The input »
===

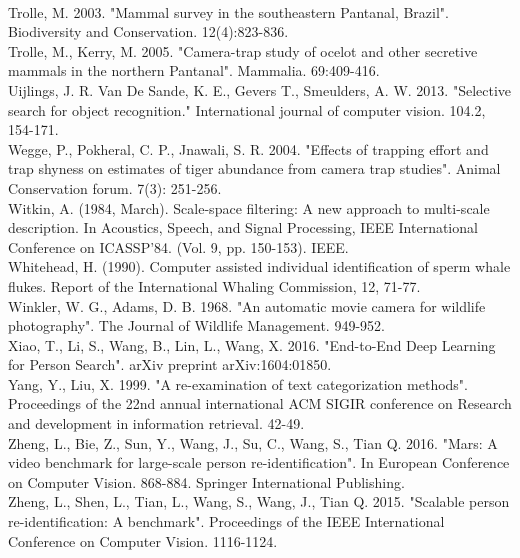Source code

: \documentclass[11pt]{article}
\begin{document}
\newline
\\
Trolle, M. 2003. "Mammal survey in the southeastern Pantanal, Brazil". Biodiversity and Conservation. 12(4):823-836.
\newline
\\
Trolle, M., Kerry, M. 2005. "Camera-trap study of ocelot and other secretive mammals in the northern Pantanal". Mammalia. 69:409-416.
\newline
\\
Uijlings, J. R. Van De Sande, K. E., Gevers T., Smeulders, A. W. 2013. "Selective search for object recognition." International journal of computer vision. 104.2, 154-171.
\newline
\\
Wegge, P., Pokheral, C. P., Jnawali, S. R. 2004. "Effects of trapping effort and trap shyness on estimates of tiger abundance from camera trap studies". Animal Conservation forum. 7(3): 251-256.
\newline
\\
Witkin, A. (1984, March). Scale-space filtering: A new approach to multi-scale description. In Acoustics, Speech, and Signal Processing, IEEE International Conference on ICASSP'84. (Vol. 9, pp. 150-153). IEEE.
\newline
\\
Whitehead, H. (1990). Computer assisted individual identification of sperm whale flukes. Report of the International Whaling Commission, 12, 71-77.
\newline
\\
Winkler, W. G., Adams, D. B. 1968. "An automatic movie camera for wildlife photography". The Journal of Wildlife Management. 949-952.
\newline
\\
Xiao, T., Li, S., Wang, B., Lin, L., Wang, X. 2016. "End-to-End Deep Learning for Person Search". arXiv preprint arXiv:1604:01850.
\newline
\\
Yang, Y., Liu, X. 1999. "A re-examination of text categorization methods". Proceedings of the 22nd annual international ACM SIGIR conference on Research and development in information retrieval. 42-49.
\newline
\\
Zheng, L., Bie, Z., Sun, Y., Wang, J., Su, C., Wang, S., Tian Q. 2016. "Mars: A video benchmark for large-scale person re-identification". In European Conference on Computer Vision. 868-884. Springer International Publishing.
\newline
\\
Zheng, L., Shen, L., Tian, L., Wang, S., Wang, J., Tian Q. 2015. "Scalable person re-identification: A benchmark". Proceedings of the IEEE International Conference on Computer Vision. 1116-1124.
\end{document}
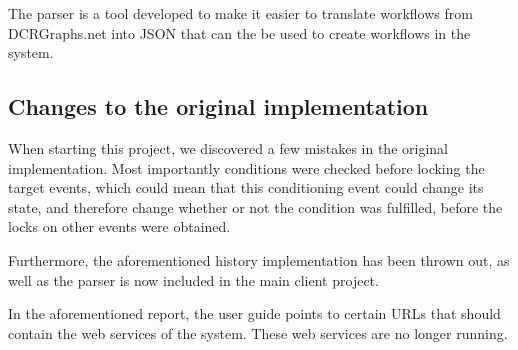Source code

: 		\newpar The parser is a tool developed to make it easier to translate workflows from DCRGraphs.net into JSON that can the be used to create workflows in the system.
		
		\subsection{Changes to the original implementation}
			When starting this project, we discovered a few mistakes in the original implementation. Most importantly conditions were checked before locking the target events, which could mean that this conditioning event could change its state, and therefore change whether or not the condition was fulfilled, before the locks on other events were obtained. 
            
            Furthermore, the aforementioned history implementation has been thrown out, as well as the parser is now included in the main client project.

			\newpar In the aforementioned report, the user guide points to certain URLs that should contain the web services of the system. These web services are no longer running.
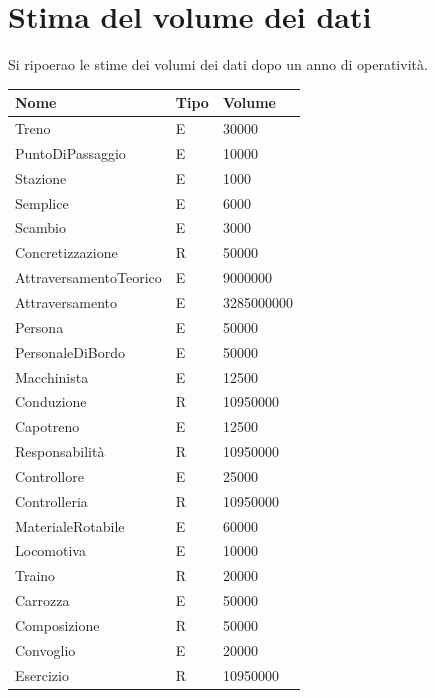 \documentclass[a4paper,12pt]{report}
\begin{document}
	\section{Stima del volume dei dati}
	\par Si ripoerao le stime dei volumi dei dati dopo un anno di operatività.
	\begin{table}[H]
	\centering
	\begin{tabular}{|l|l|l|}
		\hline \textbf{Nome} & \textbf{Tipo} & \textbf{Volume} \\
		\hline Treno & E & 30000 \\
		\hline PuntoDiPassaggio & E & 10000 \\
		\hline Stazione & E & 1000 \\
		\hline Semplice & E & 6000 \\
		\hline Scambio & E & 3000 \\
		\hline Concretizzazione & R & 50000 \\
		\hline AttraversamentoTeorico & E & 9000000 \\
		\hline Attraversamento & E & 3285000000 \\
		\hline Persona & E & 50000 \\
		\hline PersonaleDiBordo & E & 50000 \\
		\hline Macchinista & E & 12500 \\
		\hline Conduzione & R & 10950000 \\
		\hline Capotreno & E & 12500 \\
		\hline Responsabilit\`a & R & 10950000 \\
		\hline Controllore & E & 25000 \\
		\hline Controlleria & R & 10950000 \\
		\hline MaterialeRotabile & E & 60000 \\
		\hline Locomotiva & E & 10000 \\
		\hline Traino & R & 20000 \\
		\hline Carrozza & E & 50000 \\
		\hline Composizione & R & 50000 \\
		\hline Convoglio & E & 20000 \\
		\hline Esercizio & R & 10950000 \\
		\hline
	\end{tabular}
	\end{table}
\end{document}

===

Set out exactly the run of lines that begins at the line holding "Composizione & R & 50000 \\" and ends at the last line of the data.

Exercise output »
		\hline Composizione & R & 50000 \\
		\hline Convoglio & E & 20000 \\
		\hline Esercizio & R & 10950000 \\
		\hline
	\end{tabular}
	\end{table}
\end{document}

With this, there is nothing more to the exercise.